The question of Admin support comes from my past experiences at Harvard, where I performed my dissertation research and supported the graduate student union campaign of 2015–2016. At Harvard, I saw how the Admin, with its access to students’ inboxes and its position of authority, could impact election results. Unfortunately, Harvard was strongly against the unionization of grad students. A month after grad students reached majority on the card campaign, Harvard filed an amicus brief with the National Labor Relations Board against its decision to grant grad student workers at private universities the right to organize. Days before the actual election, Harvard Admin worked to undermine the message of the union organizers through multiple mass emails. Their anti-union message focused on the idea that a union would dramatically change the mentor-mentee relationship and negatively impact the graduate educational experience. However, given the lack of precedent for these effects at schools where grad students are unionized, such as at the UW, and the lack of effort by the Admin to put in place simple changes that would positively impact their education, one must seriously ask whether Harvard Admin’s grave concern over the student experience was the only motivator for their anti-union campaign.
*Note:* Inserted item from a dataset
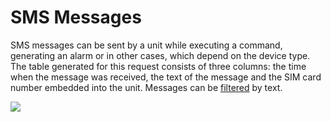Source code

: # SMS Messages

SMS messages can be sent by a unit while executing a command, generating an alarm or in other cases, which depend on the device type. The table generated for this request consists of three columns: the time when the message was received, the text of the message and the SIM card number embedded into the unit. Messages can be [filtered](https://docs.wialon.com/en/hosting/user/msg/manage#messages_filter) by text.

![](https://docs.wialon.com/en/hosting/_media/msg/sms.png)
Motivations aside, given the very negative response of Harvard Admin to the grad student union, I am wary of how the UW Admin will respond to our Postdoc union. On the one hand, the UW Admin argued vociferously against the Faculty trying to unionize over the past couple years, and, before that, opposed Interns and Residents’ and Grad Employees’ bids to unionize. On the other hand, my past year in Seattle has highlighted some fundamental cultural differences between Harvard and UW. UW is a public university and its Grad Employees are in a strong union (UAW 4121). In meetings with union organizers, Admins have said the Grad Employees’ union has made their jobs easier; in lunchtime conversations, grad students say they are happy with their representation and their workplace conditions. We hope that the UW Admin view the formation of the Postdoc union as we do: a win-win situation that is in line with the university’s stated values. And we hope that the UW Admin will act out of a place of support as we come closer to our election. At the very least, we hope that the UW Admin will take a truly neutral position and will not intervene — through coded mass emails to Postdocs, or thinly veiled anti-union guidelines for conversations sent to professors — as Postdocs weigh the facts and make an informed decision for the union.